* _AIM OF THE TASK_
With the pictures left out, restate every entry word for word.

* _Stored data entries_
-*-*-
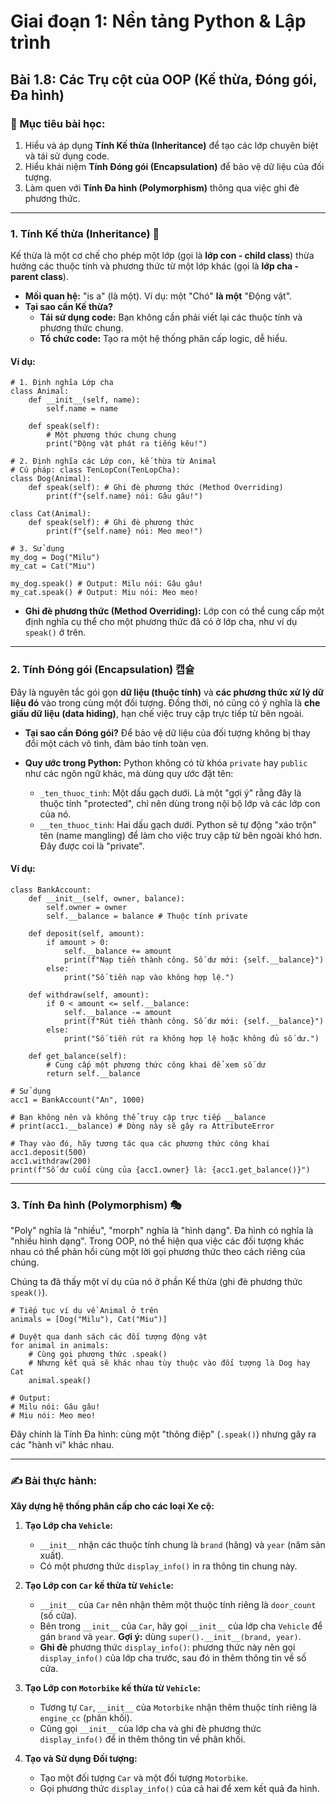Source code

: # Giai đoạn 1: Nền tảng Python & Lập trình
## Bài 1.8: Các Trụ cột của OOP (Kế thừa, Đóng gói, Đa hình)

### **🎯 Mục tiêu bài học:**
1.  Hiểu và áp dụng **Tính Kế thừa (Inheritance)** để tạo các lớp chuyên biệt và tái sử dụng code.
2.  Hiểu khái niệm **Tính Đóng gói (Encapsulation)** để bảo vệ dữ liệu của đối tượng.
3.  Làm quen với **Tính Đa hình (Polymorphism)** thông qua việc ghi đè phương thức.

---

### **1. Tính Kế thừa (Inheritance) 🧬**

Kế thừa là một cơ chế cho phép một lớp (gọi là **lớp con - child class**) thừa hưởng các thuộc tính và phương thức từ một lớp khác (gọi là **lớp cha - parent class**).

* **Mối quan hệ:** "is a" (là một). Ví dụ: một "Chó" **là một** "Động vật".
* **Tại sao cần Kế thừa?**
    * **Tái sử dụng code:** Bạn không cần phải viết lại các thuộc tính và phương thức chung.
    * **Tổ chức code:** Tạo ra một hệ thống phân cấp logic, dễ hiểu.

#### **Ví dụ:**

    # 1. Định nghĩa Lớp cha
    class Animal:
        def __init__(self, name):
            self.name = name

        def speak(self):
            # Một phương thức chung chung
            print("Động vật phát ra tiếng kêu!")

    # 2. Định nghĩa các Lớp con, kế thừa từ Animal
    # Cú pháp: class TenLopCon(TenLopCha):
    class Dog(Animal):
        def speak(self): # Ghi đè phương thức (Method Overriding)
            print(f"{self.name} nói: Gâu gâu!")

    class Cat(Animal):
        def speak(self): # Ghi đè phương thức
            print(f"{self.name} nói: Meo meo!")

    # 3. Sử dụng
    my_dog = Dog("Milu")
    my_cat = Cat("Miu")

    my_dog.speak() # Output: Milu nói: Gâu gâu!
    my_cat.speak() # Output: Miu nói: Meo meo!

* **Ghi đè phương thức (Method Overriding):** Lớp con có thể cung cấp một định nghĩa cụ thể cho một phương thức đã có ở lớp cha, như ví dụ `speak()` ở trên.

---

### **2. Tính Đóng gói (Encapsulation) 캡슐**

Đây là nguyên tắc gói gọn **dữ liệu (thuộc tính)** và **các phương thức xử lý dữ liệu đó** vào trong cùng một đối tượng. Đồng thời, nó cũng có ý nghĩa là **che giấu dữ liệu (data hiding)**, hạn chế việc truy cập trực tiếp từ bên ngoài.

* **Tại sao cần Đóng gói?** Để bảo vệ dữ liệu của đối tượng không bị thay đổi một cách vô tình, đảm bảo tính toàn vẹn.

* **Quy ước trong Python:** Python không có từ khóa `private` hay `public` như các ngôn ngữ khác, mà dùng quy ước đặt tên:
    * `_ten_thuoc_tinh`: Một dấu gạch dưới. Là một "gợi ý" rằng đây là thuộc tính "protected", chỉ nên dùng trong nội bộ lớp và các lớp con của nó.
    * `__ten_thuoc_tinh`: Hai dấu gạch dưới. Python sẽ tự động "xáo trộn" tên (name mangling) để làm cho việc truy cập từ bên ngoài khó hơn. Đây được coi là "private".

#### **Ví dụ:**

    class BankAccount:
        def __init__(self, owner, balance):
            self.owner = owner
            self.__balance = balance # Thuộc tính private

        def deposit(self, amount):
            if amount > 0:
                self.__balance += amount
                print(f"Nạp tiền thành công. Số dư mới: {self.__balance}")
            else:
                print("Số tiền nạp vào không hợp lệ.")

        def withdraw(self, amount):
            if 0 < amount <= self.__balance:
                self.__balance -= amount
                print(f"Rút tiền thành công. Số dư mới: {self.__balance}")
            else:
                print("Số tiền rút ra không hợp lệ hoặc không đủ số dư.")
        
        def get_balance(self):
            # Cung cấp một phương thức công khai để xem số dư
            return self.__balance

    # Sử dụng
    acc1 = BankAccount("An", 1000)
    
    # Bạn không nên và không thể truy cập trực tiếp __balance
    # print(acc1.__balance) # Dòng này sẽ gây ra AttributeError
    
    # Thay vào đó, hãy tương tác qua các phương thức công khai
    acc1.deposit(500)
    acc1.withdraw(200)
    print(f"Số dư cuối cùng của {acc1.owner} là: {acc1.get_balance()}")

---

### **3. Tính Đa hình (Polymorphism) 🎭**

"Poly" nghĩa là "nhiều", "morph" nghĩa là "hình dạng". Đa hình có nghĩa là "nhiều hình dạng". Trong OOP, nó thể hiện qua việc các đối tượng khác nhau có thể phản hồi cùng một lời gọi phương thức theo cách riêng của chúng.

Chúng ta đã thấy một ví dụ của nó ở phần Kế thừa (ghi đè phương thức `speak()`).

    # Tiếp tục ví dụ về Animal ở trên
    animals = [Dog("Milu"), Cat("Miu")]

    # Duyệt qua danh sách các đối tượng động vật
    for animal in animals:
        # Cùng gọi phương thức .speak()
        # Nhưng kết quả sẽ khác nhau tùy thuộc vào đối tượng là Dog hay Cat
        animal.speak() 

    # Output:
    # Milu nói: Gâu gâu!
    # Miu nói: Meo meo!

Đây chính là Tính Đa hình: cùng một "thông điệp" (`.speak()`) nhưng gây ra các "hành vi" khác nhau.

---

### **✍️ Bài thực hành:**

**Xây dựng hệ thống phân cấp cho các loại Xe cộ:**

1.  **Tạo Lớp cha `Vehicle`:**
    * `__init__` nhận các thuộc tính chung là `brand` (hãng) và `year` (năm sản xuất).
    * Có một phương thức `display_info()` in ra thông tin chung này.

2.  **Tạo Lớp con `Car` kế thừa từ `Vehicle`:**
    * `__init__` của `Car` nên nhận thêm một thuộc tính riêng là `door_count` (số cửa).
    * Bên trong `__init__` của `Car`, hãy gọi `__init__` của lớp cha `Vehicle` để gán `brand` và `year`. **Gợi ý:** dùng `super().__init__(brand, year)`.
    * **Ghi đè** phương thức `display_info()`: phương thức này nên gọi `display_info()` của lớp cha trước, sau đó in thêm thông tin về số cửa.

3.  **Tạo Lớp con `Motorbike` kế thừa từ `Vehicle`:**
    * Tương tự `Car`, `__init__` của `Motorbike` nhận thêm thuộc tính riêng là `engine_cc` (phân khối).
    * Cũng gọi `__init__` của lớp cha và ghi đè phương thức `display_info()` để in thêm thông tin về phân khối.

4.  **Tạo và Sử dụng Đối tượng:**
    * Tạo một đối tượng `Car` và một đối tượng `Motorbike`.
    * Gọi phương thức `display_info()` của cả hai để xem kết quả đa hình.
-*-*-
* _YOUR RESPONSE_
Source code

: # Giai đoạn 1: Nền tảng Python & Lập trình
## Bài 1.8: Các Trụ cột của OOP (Kế thừa, Đóng gói, Đa hình)

### **🎯 Mục tiêu bài học:**
1.  Hiểu và áp dụng **Tính Kế thừa (Inheritance)** để tạo các lớp chuyên biệt và tái sử dụng code.
2.  Hiểu khái niệm **Tính Đóng gói (Encapsulation)** để bảo vệ dữ liệu của đối tượng.
3.  Làm quen với **Tính Đa hình (Polymorphism)** thông qua việc ghi đè phương thức.

---

### **1. Tính Kế thừa (Inheritance) 🧬**

Kế thừa là một cơ chế cho phép một lớp (gọi là **lớp con - child class**) thừa hưởng các thuộc tính và phương thức từ một lớp khác (gọi là **lớp cha - parent class**).

* **Mối quan hệ:** "is a" (là một). Ví dụ: một "Chó" **là một** "Động vật".
* **Tại sao cần Kế thừa?**
    * **Tái sử dụng code:** Bạn không cần phải viết lại các thuộc tính và phương thức chung.
    * **Tổ chức code:** Tạo ra một hệ thống phân cấp logic, dễ hiểu.

#### **Ví dụ:**

    # 1. Định nghĩa Lớp cha
    class Animal:
        def __init__(self, name):
            self.name = name

        def speak(self):
            # Một phương thức chung chung
            print("Động vật phát ra tiếng kêu!")

    # 2. Định nghĩa các Lớp con, kế thừa từ Animal
    # Cú pháp: class TenLopCon(TenLopCha):
    class Dog(Animal):
        def speak(self): # Ghi đè phương thức (Method Overriding)
            print(f"{self.name} nói: Gâu gâu!")

    class Cat(Animal):
        def speak(self): # Ghi đè phương thức
            print(f"{self.name} nói: Meo meo!")

    # 3. Sử dụng
    my_dog = Dog("Milu")
    my_cat = Cat("Miu")

    my_dog.speak() # Output: Milu nói: Gâu gâu!
    my_cat.speak() # Output: Miu nói: Meo meo!

* **Ghi đè phương thức (Method Overriding):** Lớp con có thể cung cấp một định nghĩa cụ thể cho một phương thức đã có ở lớp cha, như ví dụ `speak()` ở trên.

---

### **2. Tính Đóng gói (Encapsulation) 캡슐**

Đây là nguyên tắc gói gọn **dữ liệu (thuộc tính)** và **các phương thức xử lý dữ liệu đó** vào trong cùng một đối tượng. Đồng thời, nó cũng có ý nghĩa là **che giấu dữ liệu (data hiding)**, hạn chế việc truy cập trực tiếp từ bên ngoài.

* **Tại sao cần Đóng gói?** Để bảo vệ dữ liệu của đối tượng không bị thay đổi một cách vô tình, đảm bảo tính toàn vẹn.

* **Quy ước trong Python:** Python không có từ khóa `private` hay `public` như các ngôn ngữ khác, mà dùng quy ước đặt tên:
    * `_ten_thuoc_tinh`: Một dấu gạch dưới. Là một "gợi ý" rằng đây là thuộc tính "protected", chỉ nên dùng trong nội bộ lớp và các lớp con của nó.
    * `__ten_thuoc_tinh`: Hai dấu gạch dưới. Python sẽ tự động "xáo trộn" tên (name mangling) để làm cho việc truy cập từ bên ngoài khó hơn. Đây được coi là "private".

#### **Ví dụ:**

    class BankAccount:
        def __init__(self, owner, balance):
            self.owner = owner
            self.__balance = balance # Thuộc tính private

        def deposit(self, amount):
            if amount > 0:
                self.__balance += amount
                print(f"Nạp tiền thành công. Số dư mới: {self.__balance}")
            else:
                print("Số tiền nạp vào không hợp lệ.")

        def withdraw(self, amount):
            if 0 < amount <= self.__balance:
                self.__balance -= amount
                print(f"Rút tiền thành công. Số dư mới: {self.__balance}")
            else:
                print("Số tiền rút ra không hợp lệ hoặc không đủ số dư.")
        
        def get_balance(self):
            # Cung cấp một phương thức công khai để xem số dư
            return self.__balance

    # Sử dụng
    acc1 = BankAccount("An", 1000)
    
    # Bạn không nên và không thể truy cập trực tiếp __balance
    # print(acc1.__balance) # Dòng này sẽ gây ra AttributeError
    
    # Thay vào đó, hãy tương tác qua các phương thức công khai
    acc1.deposit(500)
    acc1.withdraw(200)
    print(f"Số dư cuối cùng của {acc1.owner} là: {acc1.get_balance()}")

---

### **3. Tính Đa hình (Polymorphism) 🎭**

"Poly" nghĩa là "nhiều", "morph" nghĩa là "hình dạng". Đa hình có nghĩa là "nhiều hình dạng". Trong OOP, nó thể hiện qua việc các đối tượng khác nhau có thể phản hồi cùng một lời gọi phương thức theo cách riêng của chúng.

Chúng ta đã thấy một ví dụ của nó ở phần Kế thừa (ghi đè phương thức `speak()`).

    # Tiếp tục ví dụ về Animal ở trên
    animals = [Dog("Milu"), Cat("Miu")]

    # Duyệt qua danh sách các đối tượng động vật
    for animal in animals:
        # Cùng gọi phương thức .speak()
        # Nhưng kết quả sẽ khác nhau tùy thuộc vào đối tượng là Dog hay Cat
        animal.speak() 

    # Output:
    # Milu nói: Gâu gâu!
    # Miu nói: Meo meo!

Đây chính là Tính Đa hình: cùng một "thông điệp" (`.speak()`) nhưng gây ra các "hành vi" khác nhau.

---

### **✍️ Bài thực hành:**

**Xây dựng hệ thống phân cấp cho các loại Xe cộ:**

1.  **Tạo Lớp cha `Vehicle`:**
    * `__init__` nhận các thuộc tính chung là `brand` (hãng) và `year` (năm sản xuất).
    * Có một phương thức `display_info()` in ra thông tin chung này.

2.  **Tạo Lớp con `Car` kế thừa từ `Vehicle`:**
    * `__init__` của `Car` nên nhận thêm một thuộc tính riêng là `door_count` (số cửa).
    * Bên trong `__init__` của `Car`, hãy gọi `__init__` của lớp cha `Vehicle` để gán `brand` và `year`. **Gợi ý:** dùng `super().__init__(brand, year)`.
    * **Ghi đè** phương thức `display_info()`: phương thức này nên gọi `display_info()` của lớp cha trước, sau đó in thêm thông tin về số cửa.

3.  **Tạo Lớp con `Motorbike` kế thừa từ `Vehicle`:**
    * Tương tự `Car`, `__init__` của `Motorbike` nhận thêm thuộc tính riêng là `engine_cc` (phân khối).
    * Cũng gọi `__init__` của lớp cha và ghi đè phương thức `display_info()` để in thêm thông tin về phân khối.

4.  **Tạo và Sử dụng Đối tượng:**
    * Tạo một đối tượng `Car` và một đối tượng `Motorbike`.
    * Gọi phương thức `display_info()` của cả hai để xem kết quả đa hình.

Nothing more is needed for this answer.